● TASK STATEMENT
Go through the material line by line and copy each one with the word "caption".
──────────
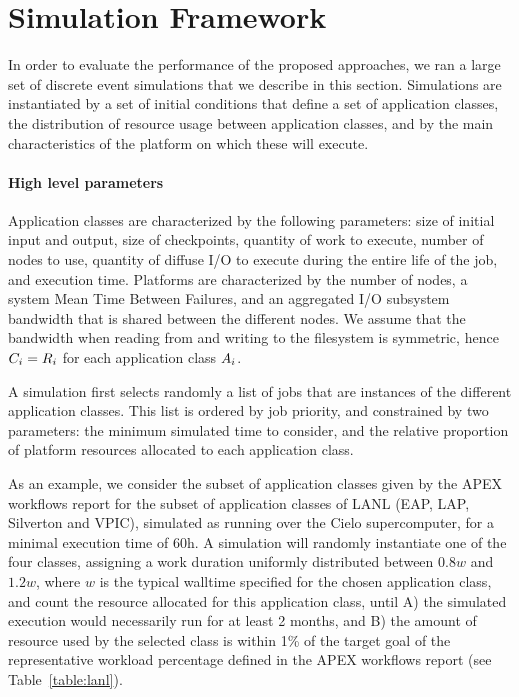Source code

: 
\section{Simulation Framework}
\label{sec:simulator}

In order to evaluate the performance of the proposed approaches, we ran
a large set of discrete event simulations that we describe in this
section. Simulations are instantiated by a set of initial conditions
that define a set of application classes, the distribution of
resource usage between application classes, and by
the main characteristics of the platform on which these will execute.

\paragraph*{High level parameters}
Application classes are characterized by the following parameters:
size of initial input and output, size of checkpoints, quantity of
work to execute, number of nodes to use, quantity of diffuse I/O to
execute during the entire life of the job, and execution time.
Platforms are characterized by the number of nodes, a system Mean Time
Between Failures, and an aggregated I/O subsystem bandwidth that is
shared between the different nodes. We assume that the bandwidth when
reading from and writing to the filesystem is symmetric, hence
$C_{i}=R_{i}$ for each application class $A_{i}$.

A simulation first selects randomly a list of jobs that are instances
of the different application classes. This list is ordered by job
priority, and constrained by two parameters: the minimum simulated
time to consider, and the relative proportion of platform resources
allocated to each application class.

As an example, we consider the subset of application classes given by
the APEX workflows report for the subset of application classes of
LANL (EAP, LAP, Silverton and VPIC), simulated as running over the
Cielo supercomputer, for a minimal execution time of 60h. A simulation
will randomly instantiate one of the four classes, assigning a work
duration uniformly distributed between $0.8w$ and $1.2w$, where $w$ is
the typical walltime specified for the chosen application class, and
count the resource allocated for this application class, until A) the
simulated execution would necessarily run for at least 2 months, and B) the
amount of resource used by the selected class is within 1\% of the
target goal of the representative workload percentage defined in the
APEX workflows report (see Table~\ref{table:lanl}).

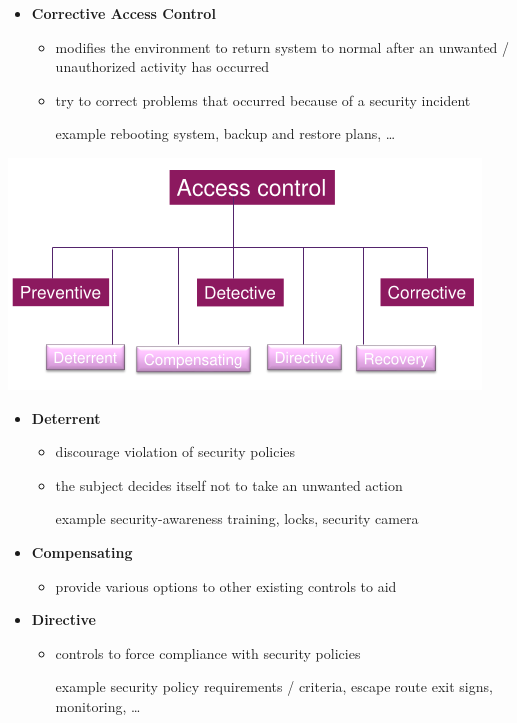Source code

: \documentclass[11pt,twoside,landscape]{article}
\begin{document}
\begin{multicols}{4}
\begin{itemize}
\item \textbf{Corrective Access Control}
\begin{itemize}
\item modifies the environment to return system to normal after an unwanted / unauthorized activity has occurred
\item try to correct problems that occurred because of a security incident
\item[{example}] rebooting system, backup and restore plans, \ldots{}
\end{itemize}
\end{itemize}


\begin{center}
\includegraphics[width=.9\linewidth]{static/img/cysec/other_access_control_types.png}
\end{center}

\begin{itemize}
\item \textbf{Deterrent}
\begin{itemize}
\item discourage violation of security policies
\item the subject decides itself not to take an unwanted action
\item[{example}] security-awareness training, locks, security camera
\end{itemize}

\item \textbf{Compensating}
\begin{itemize}
\item provide various options to other existing controls to aid
\end{itemize}

\item \textbf{Directive}
\begin{itemize}
\item controls to force compliance with security policies
\item[{example}] security policy requirements / criteria, escape route exit signs, monitoring, \ldots{}
\end{itemize}


\end{itemize}
\end{multicols}
\end{document}
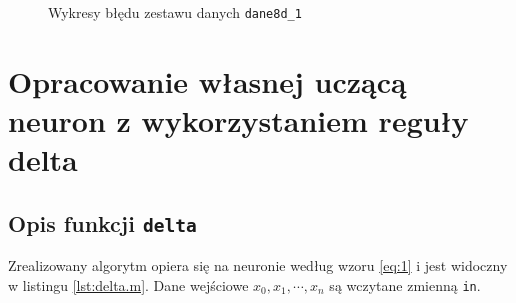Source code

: \documentclass[pointlessnumbers, abstracton, headsepline, a4paper]{scrartcl}
\begin{document}
\begin{figure}[!h]
\centering
{}
\caption{\label{fig:dane8d_1_error}Wykresy błędu zestawu danych \texttt{dane8d\_1}}
\end{figure}

\clearpage
\section{Opracowanie własnej uczącą neuron z wykorzystaniem reguły delta}
\subsection{Opis funkcji \texttt{delta}}
Zrealizowany algorytm opiera się na neuronie według wzoru \ref{eq:1} i jest widoczny w listingu \ref{lst:delta.m}. Dane wejściowe $x_0, x_1, \cdots, x_n$ są wczytane zmienną \texttt{in}.
\end{document}

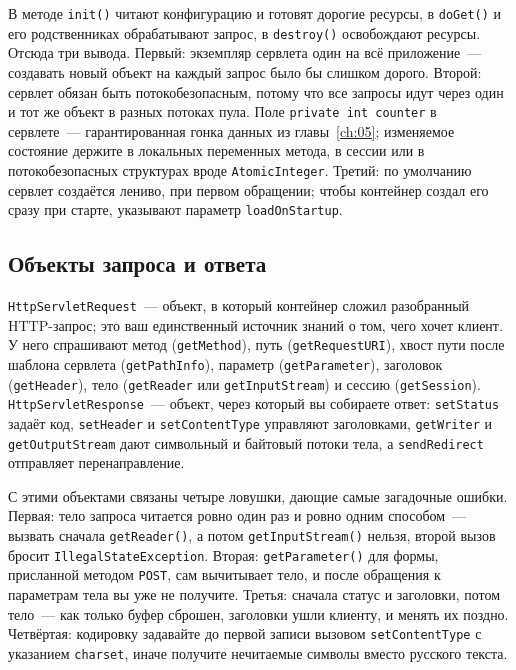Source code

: В методе \texttt{init()} читают конфигурацию и готовят дорогие ресурсы, в
\texttt{doGet()} и его родственниках обрабатывают запрос, в \texttt{destroy()}
освобождают ресурсы. Отсюда три вывода. Первый: экземпляр сервлета один на всё
приложение~--- создавать новый объект на каждый запрос было бы слишком дорого.
Второй: сервлет обязан быть потокобезопасным, потому что все запросы идут через
один и тот же объект в разных потоках пула. Поле \texttt{private int counter} в
сервлете~--- гарантированная гонка данных из главы~\ref{ch:05}; изменяемое
состояние держите в локальных переменных метода, в сессии или в
потокобезопасных структурах вроде \texttt{AtomicInteger}. Третий: по умолчанию
сервлет создаётся лениво, при первом обращении; чтобы контейнер создал его
сразу при старте, указывают параметр \texttt{loadOnStartup}.

\subsection{Объекты запроса и ответа}

\texttt{HttpServletRequest}~--- объект, в который контейнер сложил разобранный
HTTP-запрос; это ваш единственный источник знаний о том, чего хочет клиент. У
него спрашивают метод (\texttt{getMethod}), путь (\texttt{getRequestURI}),
хвост пути после шаблона сервлета (\texttt{getPathInfo}), параметр
(\texttt{getParameter}), заголовок (\texttt{getHeader}), тело
(\texttt{getReader} или \texttt{getInputStream}) и сессию
(\texttt{getSession}). \texttt{HttpServletResponse}~--- объект, через который вы
собираете ответ: \texttt{setStatus} задаёт код, \texttt{setHeader} и
\texttt{setContentType} управляют заголовками, \texttt{getWriter} и
\texttt{getOutputStream} дают символьный и байтовый потоки тела, а
\texttt{sendRedirect} отправляет перенаправление.

С этими объектами связаны четыре ловушки, дающие самые загадочные ошибки.
Первая: тело запроса читается ровно один раз и ровно одним способом~--- вызвать
сначала \texttt{getReader()}, а потом \texttt{getInputStream()} нельзя, второй
вызов бросит \texttt{IllegalStateException}. Вторая: \texttt{getParameter()} для
формы, присланной методом \texttt{POST}, сам вычитывает тело, и после обращения
к параметрам тела вы уже не получите. Третья: сначала статус и заголовки, потом
тело~--- как только буфер сброшен, заголовки ушли клиенту, и менять их поздно.
Четвёртая: кодировку задавайте до первой записи вызовом
\texttt{setContentType} с указанием \texttt{charset}, иначе получите
нечитаемые символы вместо русского текста.

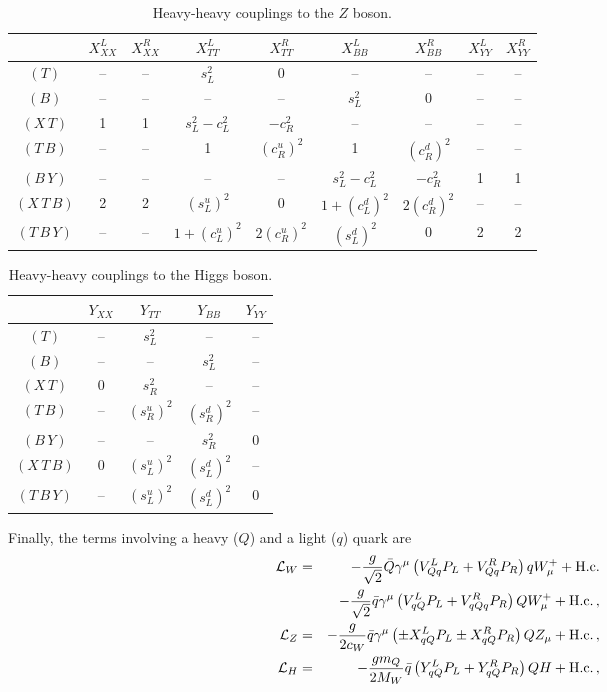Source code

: \documentclass[12pt,a4paper]{article}
\newcommand{\gm}{\gamma^\mu}
\newcommand{\Wm}{W_{\mu}}
\newcommand{\Zm}{Z_{\mu}}
\newcommand{\ts}{$(T)$}
\newcommand{\bs}{$(B)$}
\newcommand{\xt}{$(X\,T)$}
\newcommand{\tb}{$(T\,B)$}
\newcommand{\by}{$(B\,Y)$}
\newcommand{\xtb}{$(X\,T\,B)$}
\newcommand{\tby}{$(T\,B\,Y)$}
\newcommand{\slx}{s_L}
\newcommand{\slu}{s_L^u}
\newcommand{\sld}{s_L^d}
\newcommand{\clx}{c_L}
\newcommand{\clu}{c_L^u}
\newcommand{\cld}{c_L^d}
\newcommand{\srx}{s_R}
\newcommand{\sru}{s_R^u}
\newcommand{\srd}{s_R^d}
\newcommand{\crx}{c_R}
\newcommand{\cru}{c_R^u}
\newcommand{\crd}{c_R^d}
\begin{document}
\begin{table}[htb]
\begin{center}
\begin{tabular}{c|cccccccc}
& $X_{XX}^L$ & $X_{XX}^R$ & $X_{TT}^L$ & $X_{TT}^R$ & $X_{BB}^L$ & $X_{BB}^R$ & $X_{YY}^L$ & $X_{YY}^R$
\\ \hline
\ts & -- & -- & $\slx^2$ & 0 & -- & -- & -- & --
\\
\bs & -- & -- & -- & -- & $\slx^2$ & 0 & -- & --
\\
\xt & 1 & 1 & $\slx^2 - \clx^2$ & $-\crx^2$ & -- & -- & -- & --
\\
\tb & -- & -- & 1 & $(\cru)^2$ & 1 & $(\crd)^2$ & -- & --
\\
\by & -- & -- & -- & -- & $\slx^2 - \clx^2$ & $-\crx^2$ & 1 & 1
\\
\xtb & 2 & 2 & $(\slu)^2$ & 0 & $1+(\cld)^2$ & $2 (\crd)^2$ & -- & --
\\
\tby & -- & -- & $1+(\clu)^2$ & $2 (\cru)^2$ & $(\sld)^2$ & 0 & 2 & 2
%
\end{tabular}
\caption{Heavy-heavy couplings to the $Z$ boson.}
\label{tab:hhZ}
\end{center}
\end{table}


\begin{table}[htb]
\begin{center}
\begin{tabular}{c|cccc}
& $Y_{XX}$ & $Y_{TT}$ & $Y_{BB}$ & $Y_{YY}$ 
\\ \hline
\ts & -- & $\slx^2$ & -- & --
\\
\bs & -- & -- & $\slx^2$ & --
\\
\xt & 0 & $\srx^2$ & -- & --
\\
\tb & -- & $(\sru)^2$ & $(\srd)^2$ & --
\\
\by & -- & -- & $\srx^2$ & 0
\\
\xtb & 0 & $(\slu)^2$ & $(\sld)^2$ & --
\\
\tby & -- & $(\slu)^2$ & $(\sld)^2$ & 0
%
\end{tabular}
\caption{Heavy-heavy couplings to the Higgs boson.}
\label{tab:hhH}
\end{center}
\end{table}




Finally, the terms involving a heavy ($Q$) and a light ($q$) quark are
\begin{eqnarray}
\mathcal{L}_W & = & -\frac{g}{\sqrt 2} \bar Q \gm \left( V_{Qq}^L P_L + V_{Qq}^R P_R \right) q \Wm^+ +\text{H.c.} \notag \\
& & -\frac{g}{\sqrt 2} \bar q \gm \left( V_{qQ}^L P_L + V_{qQq}^R P_R \right) Q \Wm^+ +\text{H.c.} \,, \notag \\ 
%
\mathcal{L}_Z & = & -\frac{g}{2 c_W} \bar q \gm \left( \pm X_{qQ}^L P_L \pm X_{qQ}^R P_R \right) Q \Zm +\text{H.c.} \,, \notag \\
%
\mathcal{L}_H & = & -\frac{g m_Q}{2M_W} \bar q \left( Y_{qQ}^L P_L +  Y_{qQ}^R P_R \right) Q H +\text{H.c.} \,,
\end{eqnarray}
\end{document}

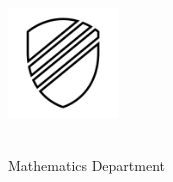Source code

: \begin{coverpages}
{
\renewcommand\labelitemi{$\vcenter{\hbox{\tiny$\bullet$}}$}
    \begin{minipage}{0.25\linewidth}
        \includegraphics[width=2.9cm]{include/crest.png}
    \end{minipage}
    \begin{minipage}{0.7\linewidth}
        \begin{flushright}
        {\large
            \school\\\vspace{1ex}
            Mathematics Department\\\vspace{1ex}
            \course\\\vspace{1ex}
            \taskyear\\\vspace{1ex}
            \taskname\\\vspace{1ex}
        }
            \end{flushright}
    \end{minipage}
    
}
\end{coverpages}
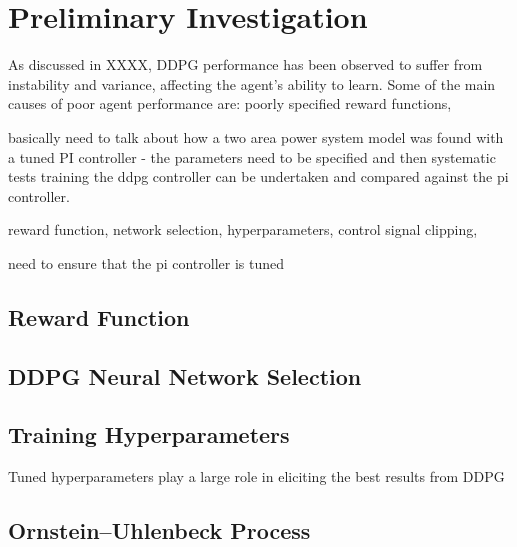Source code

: \section{Preliminary Investigation}
As discussed in \textsection XXXX, DDPG performance has been observed to suffer from instability and variance,  affecting the agent's ability to learn. Some of the main causes of poor agent performance are: poorly specified reward functions, 

basically need to talk about how a two area power system model was found with a tuned PI controller - the parameters need to be specified and then systematic tests training the ddpg controller can be undertaken and compared against the pi controller.

reward function, network selection, hyperparameters, control signal clipping,

need to ensure that the pi controller is tuned




\subsection{Reward Function}


\subsection{DDPG Neural Network Selection}


\subsection{Training Hyperparameters}
Tuned hyperparameters play a large role in eliciting the best results from DDPG


\subsection{Ornstein–Uhlenbeck Process}

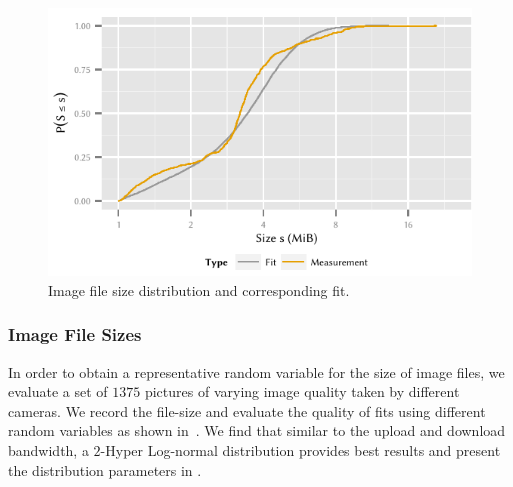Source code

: \begin{figure}
  \includegraphics{application/cloud_file_synchronization/application_measurements/figures/image_size}
  \caption{Image file size distribution \imageFileSize and corresponding fit.}
  \label{fig:application:cloud_file_synchronisation:application_measurements:bandwidth_preparation_times:measurement_setup:image_size}
\end{figure}

\subsubsection*{Image File Sizes}\label{sec:application:cloud_file_synchronisation:application_measurements:image_file_sizes}
In order to obtain a representative random variable for the size of image files, we evaluate a set of \({1375}\) pictures of varying image quality taken by different cameras.
We record the file-size and evaluate the quality of fits using different random variables as shown in~.
We find that similar to the upload and download bandwidth, a \(2\)-Hyper Log-normal distribution provides best results and present the distribution parameters in .

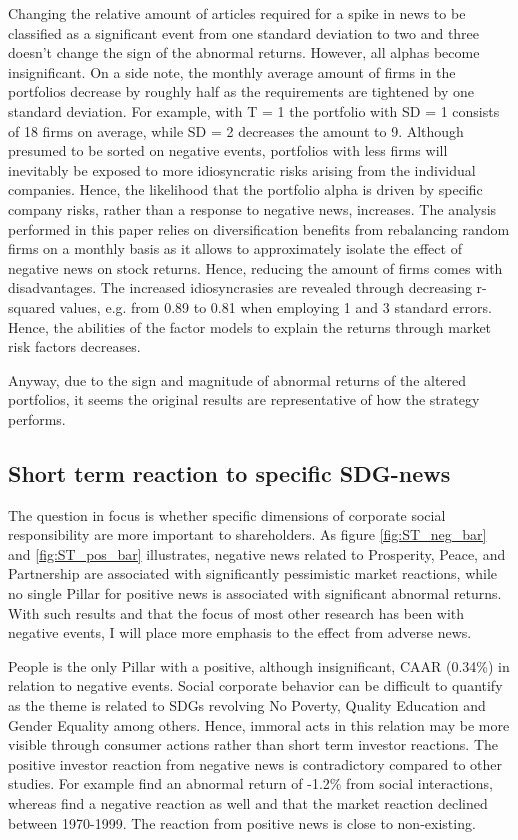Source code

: Changing the relative amount of articles required for a spike in news to be classified as a significant event from one standard deviation to two and three doesn't change the sign of the abnormal returns. However, all alphas become insignificant. On a side note, the monthly average amount of firms in the portfolios decrease by roughly half as the requirements are tightened by one standard deviation. For example, with T = 1 the portfolio with SD = 1 consists of 18 firms on average, while SD = 2 decreases the amount to 9. Although presumed to be sorted on negative events, portfolios with less firms will inevitably be exposed to more idiosyncratic risks arising from the individual companies. Hence, the likelihood that the portfolio alpha is driven by specific company risks, rather than a response to negative news, increases. The analysis performed in this paper relies on diversification benefits from rebalancing random firms on a monthly basis as it allows to approximately isolate the effect of negative news on stock returns. Hence, reducing the amount of firms comes with disadvantages. The increased idiosyncrasies are revealed through decreasing r-squared values, e.g. from 0.89 to 0.81 when employing 1 and 3 standard errors. Hence, the abilities of the factor models to explain the returns through market risk factors decreases. 

Anyway, due to the sign and magnitude of abnormal returns of the altered portfolios, it seems the original results are representative of how the strategy performs. 


\subsection{Short term reaction  to specific SDG-news}

The question in focus is whether specific dimensions of corporate social responsibility are more important to shareholders. As figure \ref{fig:ST_neg_bar} and \ref{fig:ST_pos_bar} illustrates, negative news related to Prosperity, Peace, and Partnership are associated with significantly pessimistic market reactions, while no single Pillar for positive news is associated with significant abnormal returns. With such results and that the focus of most other research has been with negative events, I will place more emphasis to the effect from adverse news.

People is the only Pillar with a positive, although insignificant, CAAR (0.34\%) in relation to negative events. Social corporate behavior can be difficult to quantify as the theme is related to SDGs 
 revolving No Poverty, Quality Education and Gender Equality among others. Hence, immoral acts in this relation may be more visible through consumer actions rather than short term investor reactions. The positive investor reaction from negative news is contradictory compared to other studies. For example \cite{chen2001layoffs} find an abnormal return of -1.2\% from social interactions, whereas \citep{farber2009changing} find a negative reaction as well and that the market reaction declined between 1970-1999. The reaction from positive news is close to non-existing.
──────────
● RESPONSE TO THIS TASK
\caption{\label{fig:dane8d_1_error}Wykresy błędu zestawu danych \texttt{dane8d\_1}}
\caption{Heavy-heavy couplings to the $Z$ boson.}
\caption{Heavy-heavy couplings to the Higgs boson.}
  \caption{Image file size distribution \imageFileSize and corresponding fit.}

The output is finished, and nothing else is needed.